Below are some entries. Transcribe the lines from the one holding "pro odsouhlasení salda" to the one holding "알릴 수 있습니다.\", inclusive, but not the pictures among them.

»»

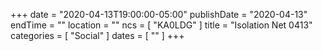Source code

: +++
date = "2020-04-13T19:00:00-05:00"
publishDate = "2020-04-13"
endTime = ""
location = ""
ncs = [ "KA0LDG" ]
title = "Isolation Net 0413"
categories = [ "Social" ]
dates = [ "" ]
+++
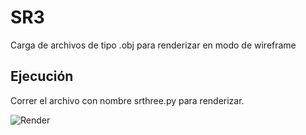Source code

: # SR3
Carga de archivos de tipo .obj para renderizar en modo de wireframe

## Ejecución
Correr el archivo con nombre srthree.py para renderizar.

![Render](https://i.imgur.com/95Ete8i.png)
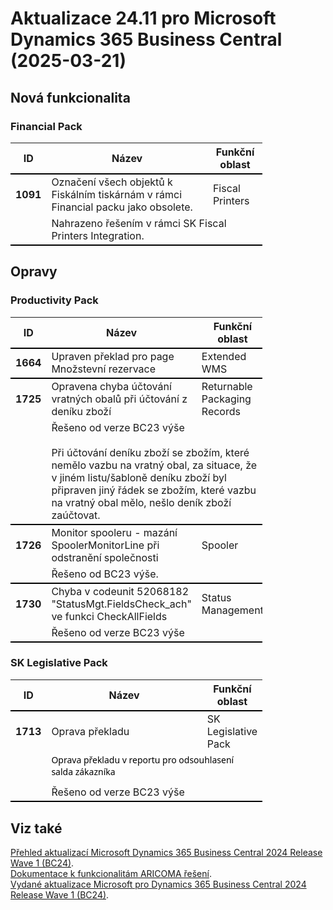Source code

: ﻿# Aktualizace 24.11 pro Microsoft Dynamics 365 Business Central (2025-03-21)

## Nová funkcionalita

### Financial Pack
<table style="width:80%"><tr><th style="width:8%">ID</th><th style="width:70%">Název</th><th style="width:22%">Funkční oblast</th></tr>
<tr>
        <td style="border-top: 2px solid #000;"><b>1091</b></td>
        <td style="border-top: 2px solid #000;">Označení všech objektů k Fiskálním tiskárnám v rámci Financial packu jako obsolete. </td>
        <td style="border-top: 2px solid #000;">Fiscal Printers</td>
        </tr><tr>
            <td style="border-bottom: 2px solid #000;"></td>
            <td style="border-bottom: 2px solid #000;" colspan="2"><div>Nahrazeno řešením v rámci SK Fiscal Printers Integration. <br> </div></td>
            </tr> </table>

## Opravy

### Productivity Pack
<table style="width:80%"><tr><th style="width:8%">ID</th><th style="width:70%">Název</th><th style="width:22%">Funkční oblast</th></tr>
<tr>
        <td style="border-top: 2px solid #000;"><b>1664</b></td>
        <td style="border-top: 2px solid #000;">Upraven překlad pro page Množstevní rezervace</td>
        <td style="border-top: 2px solid #000;">Extended WMS</td>
        </tr><tr>
        <td style="border-top: 2px solid #000;"><b>1725</b></td>
        <td style="border-top: 2px solid #000;">Opravena chyba účtování vratných obalů při účtování z deníku zboží</td>
        <td style="border-top: 2px solid #000;">Returnable Packaging Records</td>
        </tr><tr>
            <td style="border-bottom: 2px solid #000;"></td>
            <td style="border-bottom: 2px solid #000;" colspan="2"><div>Řešeno od verze BC23 výše </div><div><br> </div><div><span style="display:inline !important;">Při účtování deníku zboží se zbožím, které nemělo vazbu na vratný obal, za situace, že v jiném listu/šabloně deníku zboží byl připraven jiný řádek se zbožím, které vazbu na vratný obal mělo, nešlo deník zboží zaúčtovat.</span><br> </div></td>
            </tr><tr>
        <td style="border-top: 2px solid #000;"><b>1726</b></td>
        <td style="border-top: 2px solid #000;">Monitor spooleru - mazání SpoolerMonitorLine při odstranění společnosti</td>
        <td style="border-top: 2px solid #000;">Spooler</td>
        </tr><tr>
            <td style="border-bottom: 2px solid #000;"></td>
            <td style="border-bottom: 2px solid #000;" colspan="2"><div>Řešeno od BC23 výše. </div></td>
            </tr><tr>
        <td style="border-top: 2px solid #000;"><b>1730</b></td>
        <td style="border-top: 2px solid #000;">Chyba v codeunit 52068182 "StatusMgt.FieldsCheck_ach" ve funkci CheckAllFields</td>
        <td style="border-top: 2px solid #000;">Status Management</td>
        </tr><tr>
            <td style="border-bottom: 2px solid #000;"></td>
            <td style="border-bottom: 2px solid #000;" colspan="2"><div>Řešeno od verze BC23 výše </div></td>
            </tr> </table>

### SK Legislative Pack
<table style="width:80%"><tr><th style="width:8%">ID</th><th style="width:70%">Název</th><th style="width:22%">Funkční oblast</th></tr>
<tr>
        <td style="border-top: 2px solid #000;"><b>1713</b></td>
        <td style="border-top: 2px solid #000;">Oprava překladu</td>
        <td style="border-top: 2px solid #000;">SK Legislative Pack</td>
        </tr><tr>
            <td style="border-bottom: 2px solid #000;"></td>
            <td style="border-bottom: 2px solid #000;" colspan="2"><div><p style="margin:0cm 0cm 10pt;font-size:11pt;font-family:Calibri, sans-serif;"><span style="font-size:10.5pt;font-family:&quot;Segoe UI&quot;,sans-serif;color:black;background:white;">Oprava překladu v&nbsp;reportu
pro odsouhlasení salda zákazníka</span> </p>Řešeno od verze BC23 výše </div></td>
            </tr> </table>

## Viz také 

[Přehled aktualizací Microsoft Dynamics 365 Business Central 2024 Release Wave 1 (BC24)](Updates-bc24.md).  
[Dokumentace k funkcionalitám ARICOMA řešení](https://www.aricoma.com/docs/cs-cz/dynamics365/business-central/Solutions/solutions.html).    
[Vydané aktualizace Microsoft pro Dynamics 365 Business Central 2024 Release Wave 1 (BC24)](https://learn.microsoft.com/en-us/dynamics365/business-central/dev-itpro/whatsnew/whatsnew-update-24-1). 

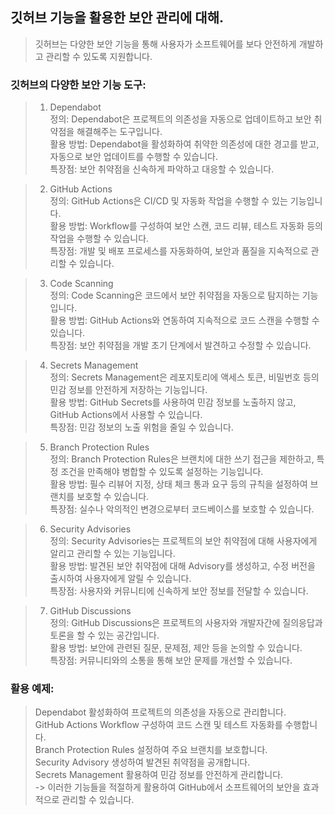 ## 깃허브 기능을 활용한  보안 관리에 대해.
> 깃허브는 다양한 보안 기능을 통해 사용자가 소프트웨어를 보다 안전하게 개발하고 관리할 수 있도록 지원합니다. 


### 깃허브의 다양한 보안 기능 도구:
> 1. Dependabot\
> 정의: Dependabot은 프로젝트의 의존성을 자동으로 업데이트하고 보안 취약점을 해결해주는 도구입니다.\
> 활용 방법: Dependabot을 활성화하여 취약한 의존성에 대한 경고를 받고, 자동으로 보안 업데이트를 수행할 수 있습니다.\
> 특장점: 보안 취약점을 신속하게 파악하고 대응할 수 있습니다.

> 2. GitHub Actions\
> 정의: GitHub Actions은 CI/CD 및 자동화 작업을 수행할 수 있는 기능입니다.\
> 활용 방법: Workflow를 구성하여 보안 스캔, 코드 리뷰, 테스트 자동화 등의 작업을 수행할 수 있습니다.\
> 특장점: 개발 및 배포 프로세스를 자동화하여, 보안과 품질을 지속적으로 관리할 수 있습니다.

> 3. Code Scanning\
> 정의: Code Scanning은 코드에서 보안 취약점을 자동으로 탐지하는 기능입니다.\
> 활용 방법: GitHub Actions와 연동하여 지속적으로 코드 스캔을 수행할 수 있습니다.\
> 특장점: 보안 취약점을 개발 초기 단계에서 발견하고 수정할 수 있습니다.

> 4. Secrets Management\
> 정의: Secrets Management은 레포지토리에 액세스 토큰, 비밀번호 등의 민감 정보를 안전하게 저장하는 기능입니다.\
> 활용 방법: GitHub Secrets를 사용하여 민감 정보를 노출하지 않고, GitHub Actions에서 사용할 수 있습니다.\
> 특장점: 민감 정보의 노출 위험을 줄일 수 있습니다.

> 5. Branch Protection Rules\
> 정의: Branch Protection Rules은 브랜치에 대한 쓰기 접근을 제한하고, 특정 조건을 만족해야 병합할 수 있도록 설정하는 기능입니다.\
> 활용 방법: 필수 리뷰어 지정, 상태 체크 통과 요구 등의 규칙을 설정하여 브랜치를 보호할 수 있습니다.\
> 특장점: 실수나 악의적인 변경으로부터 코드베이스를 보호할 수 있습니다.

> 6. Security Advisories\
> 정의: Security Advisories는 프로젝트의 보안 취약점에 대해 사용자에게 알리고 관리할 수 있는 기능입니다.\
> 활용 방법: 발견된 보안 취약점에 대해 Advisory를 생성하고, 수정 버전을 출시하여 사용자에게 알릴 수 있습니다.\
> 특장점: 사용자와 커뮤니티에 신속하게 보안 정보를 전달할 수 있습니다.

> 7. GitHub Discussions\
> 정의: GitHub Discussions은 프로젝트의 사용자와 개발자간에 질의응답과 토론을 할 수 있는 공간입니다.\
> 활용 방법: 보안에 관련된 질문, 문제점, 제안 등을 논의할 수 있습니다.\
> 특장점: 커뮤니티와의 소통을 통해 보안 문제를 개선할 수 있습니다.


### 활용 예제:
> Dependabot 활성화하여 프로젝트의 의존성을 자동으로 관리합니다.\
> GitHub Actions Workflow 구성하여 코드 스캔 및 테스트 자동화를 수행합니다.\
> Branch Protection Rules 설정하여 주요 브랜치를 보호합니다.\
> Security Advisory 생성하여 발견된 취약점을 공개합니다.\
> Secrets Management 활용하여 민감 정보를 안전하게 관리합니다.\
> -> 이러한 기능들을 적절하게 활용하여 GitHub에서 소프트웨어의 보안을 효과적으로 관리할 수 있습니다.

««

EXERCISE OUTPUT.
pro odsouhlasení salda zákazníka</span> </p>Řešeno od verze BC23 výše </div></td>
            </tr> </table>

## Viz také 

[Přehled aktualizací Microsoft Dynamics 365 Business Central 2024 Release Wave 1 (BC24)](Updates-bc24.md).  
[Dokumentace k funkcionalitám ARICOMA řešení](https://www.aricoma.com/docs/cs-cz/dynamics365/business-central/Solutions/solutions.html).    
[Vydané aktualizace Microsoft pro Dynamics 365 Business Central 2024 Release Wave 1 (BC24)](https://learn.microsoft.com/en-us/dynamics365/business-central/dev-itpro/whatsnew/whatsnew-update-24-1). 

 ## 깃허브 기능을 활용한  보안 관리에 대해.
> 깃허브는 다양한 보안 기능을 통해 사용자가 소프트웨어를 보다 안전하게 개발하고 관리할 수 있도록 지원합니다. 


### 깃허브의 다양한 보안 기능 도구:
> 1. Dependabot\
> 정의: Dependabot은 프로젝트의 의존성을 자동으로 업데이트하고 보안 취약점을 해결해주는 도구입니다.\
> 활용 방법: Dependabot을 활성화하여 취약한 의존성에 대한 경고를 받고, 자동으로 보안 업데이트를 수행할 수 있습니다.\
> 특장점: 보안 취약점을 신속하게 파악하고 대응할 수 있습니다.

> 2. GitHub Actions\
> 정의: GitHub Actions은 CI/CD 및 자동화 작업을 수행할 수 있는 기능입니다.\
> 활용 방법: Workflow를 구성하여 보안 스캔, 코드 리뷰, 테스트 자동화 등의 작업을 수행할 수 있습니다.\
> 특장점: 개발 및 배포 프로세스를 자동화하여, 보안과 품질을 지속적으로 관리할 수 있습니다.

> 3. Code Scanning\
> 정의: Code Scanning은 코드에서 보안 취약점을 자동으로 탐지하는 기능입니다.\
> 활용 방법: GitHub Actions와 연동하여 지속적으로 코드 스캔을 수행할 수 있습니다.\
> 특장점: 보안 취약점을 개발 초기 단계에서 발견하고 수정할 수 있습니다.

> 4. Secrets Management\
> 정의: Secrets Management은 레포지토리에 액세스 토큰, 비밀번호 등의 민감 정보를 안전하게 저장하는 기능입니다.\
> 활용 방법: GitHub Secrets를 사용하여 민감 정보를 노출하지 않고, GitHub Actions에서 사용할 수 있습니다.\
> 특장점: 민감 정보의 노출 위험을 줄일 수 있습니다.

> 5. Branch Protection Rules\
> 정의: Branch Protection Rules은 브랜치에 대한 쓰기 접근을 제한하고, 특정 조건을 만족해야 병합할 수 있도록 설정하는 기능입니다.\
> 활용 방법: 필수 리뷰어 지정, 상태 체크 통과 요구 등의 규칙을 설정하여 브랜치를 보호할 수 있습니다.\
> 특장점: 실수나 악의적인 변경으로부터 코드베이스를 보호할 수 있습니다.

> 6. Security Advisories\
> 정의: Security Advisories는 프로젝트의 보안 취약점에 대해 사용자에게 알리고 관리할 수 있는 기능입니다.\
> 활용 방법: 발견된 보안 취약점에 대해 Advisory를 생성하고, 수정 버전을 출시하여 사용자에게 알릴 수 있습니다.\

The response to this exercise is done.